Data for this task:
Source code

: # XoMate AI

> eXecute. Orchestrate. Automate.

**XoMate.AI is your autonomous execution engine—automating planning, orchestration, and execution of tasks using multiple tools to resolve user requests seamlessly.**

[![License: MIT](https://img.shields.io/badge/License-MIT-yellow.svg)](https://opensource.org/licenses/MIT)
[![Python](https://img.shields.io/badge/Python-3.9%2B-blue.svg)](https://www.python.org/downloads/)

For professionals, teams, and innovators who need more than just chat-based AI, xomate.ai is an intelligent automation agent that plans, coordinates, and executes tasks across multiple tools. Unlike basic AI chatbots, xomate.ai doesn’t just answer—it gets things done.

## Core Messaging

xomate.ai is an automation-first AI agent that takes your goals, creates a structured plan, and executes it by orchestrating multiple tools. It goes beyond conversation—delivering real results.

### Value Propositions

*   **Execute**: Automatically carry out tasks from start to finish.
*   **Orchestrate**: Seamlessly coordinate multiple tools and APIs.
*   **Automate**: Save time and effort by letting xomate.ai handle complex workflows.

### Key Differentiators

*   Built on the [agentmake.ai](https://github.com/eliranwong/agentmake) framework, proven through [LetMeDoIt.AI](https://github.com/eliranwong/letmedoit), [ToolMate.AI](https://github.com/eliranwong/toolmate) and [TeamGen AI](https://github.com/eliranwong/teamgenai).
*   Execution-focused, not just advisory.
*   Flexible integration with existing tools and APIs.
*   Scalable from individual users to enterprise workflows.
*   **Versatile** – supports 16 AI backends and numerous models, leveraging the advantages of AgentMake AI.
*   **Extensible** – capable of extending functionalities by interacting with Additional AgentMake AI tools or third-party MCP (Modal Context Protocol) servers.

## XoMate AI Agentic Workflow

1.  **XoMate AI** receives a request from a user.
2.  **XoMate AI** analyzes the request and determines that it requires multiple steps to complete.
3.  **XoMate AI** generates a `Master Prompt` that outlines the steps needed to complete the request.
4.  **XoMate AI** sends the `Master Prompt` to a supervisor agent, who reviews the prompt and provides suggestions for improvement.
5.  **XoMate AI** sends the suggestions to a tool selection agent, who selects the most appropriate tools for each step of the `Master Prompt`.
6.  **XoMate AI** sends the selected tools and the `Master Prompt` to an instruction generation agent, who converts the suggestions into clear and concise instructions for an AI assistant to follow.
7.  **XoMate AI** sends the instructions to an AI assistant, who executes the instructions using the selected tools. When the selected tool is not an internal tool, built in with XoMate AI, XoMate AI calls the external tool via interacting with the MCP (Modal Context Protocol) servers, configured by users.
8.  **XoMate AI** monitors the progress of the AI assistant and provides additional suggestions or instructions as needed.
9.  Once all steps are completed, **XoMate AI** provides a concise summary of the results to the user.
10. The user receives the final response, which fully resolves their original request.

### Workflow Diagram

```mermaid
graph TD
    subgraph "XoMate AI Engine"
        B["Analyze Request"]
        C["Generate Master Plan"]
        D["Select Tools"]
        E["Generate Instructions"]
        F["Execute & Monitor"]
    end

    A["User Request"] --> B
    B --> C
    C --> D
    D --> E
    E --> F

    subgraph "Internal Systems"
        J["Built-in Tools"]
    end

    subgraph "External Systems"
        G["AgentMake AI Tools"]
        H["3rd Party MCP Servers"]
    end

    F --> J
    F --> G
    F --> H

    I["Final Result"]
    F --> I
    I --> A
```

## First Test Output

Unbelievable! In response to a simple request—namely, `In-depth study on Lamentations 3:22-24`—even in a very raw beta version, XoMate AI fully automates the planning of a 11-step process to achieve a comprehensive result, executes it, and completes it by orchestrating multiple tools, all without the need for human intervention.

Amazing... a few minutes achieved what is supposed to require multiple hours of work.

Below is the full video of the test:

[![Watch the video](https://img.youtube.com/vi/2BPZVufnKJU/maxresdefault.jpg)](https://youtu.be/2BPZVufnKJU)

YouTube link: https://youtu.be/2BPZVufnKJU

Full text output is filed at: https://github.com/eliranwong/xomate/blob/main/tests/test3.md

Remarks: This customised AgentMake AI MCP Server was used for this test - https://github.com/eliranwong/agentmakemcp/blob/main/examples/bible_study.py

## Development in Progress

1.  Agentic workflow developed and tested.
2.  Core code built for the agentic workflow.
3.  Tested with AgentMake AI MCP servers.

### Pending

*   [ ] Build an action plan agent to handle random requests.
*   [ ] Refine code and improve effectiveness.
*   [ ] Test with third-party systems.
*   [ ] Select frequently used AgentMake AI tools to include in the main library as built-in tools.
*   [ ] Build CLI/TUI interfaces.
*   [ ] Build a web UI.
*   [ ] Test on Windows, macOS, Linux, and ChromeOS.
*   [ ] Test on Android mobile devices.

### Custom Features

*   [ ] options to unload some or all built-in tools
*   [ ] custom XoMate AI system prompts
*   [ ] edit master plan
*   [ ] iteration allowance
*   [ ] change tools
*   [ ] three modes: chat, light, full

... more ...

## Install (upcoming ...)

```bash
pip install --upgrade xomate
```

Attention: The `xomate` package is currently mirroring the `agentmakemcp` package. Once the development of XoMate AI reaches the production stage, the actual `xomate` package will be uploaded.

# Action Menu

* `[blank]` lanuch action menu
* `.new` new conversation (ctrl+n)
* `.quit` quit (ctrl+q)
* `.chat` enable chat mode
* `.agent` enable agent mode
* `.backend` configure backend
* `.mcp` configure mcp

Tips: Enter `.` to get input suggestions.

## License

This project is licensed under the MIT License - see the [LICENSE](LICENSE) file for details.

Exercise goal:
Would you output, from the records above, exactly the run of lines that starts at the line containing "## XoMate AI Agentic Workflow" and ends at the line containing "configured by users.", and only that run?

Your response:
## XoMate AI Agentic Workflow

1.  **XoMate AI** receives a request from a user.
2.  **XoMate AI** analyzes the request and determines that it requires multiple steps to complete.
3.  **XoMate AI** generates a `Master Prompt` that outlines the steps needed to complete the request.
4.  **XoMate AI** sends the `Master Prompt` to a supervisor agent, who reviews the prompt and provides suggestions for improvement.
5.  **XoMate AI** sends the suggestions to a tool selection agent, who selects the most appropriate tools for each step of the `Master Prompt`.
6.  **XoMate AI** sends the selected tools and the `Master Prompt` to an instruction generation agent, who converts the suggestions into clear and concise instructions for an AI assistant to follow.
7.  **XoMate AI** sends the instructions to an AI assistant, who executes the instructions using the selected tools. When the selected tool is not an internal tool, built in with XoMate AI, XoMate AI calls the external tool via interacting with the MCP (Modal Context Protocol) servers, configured by users.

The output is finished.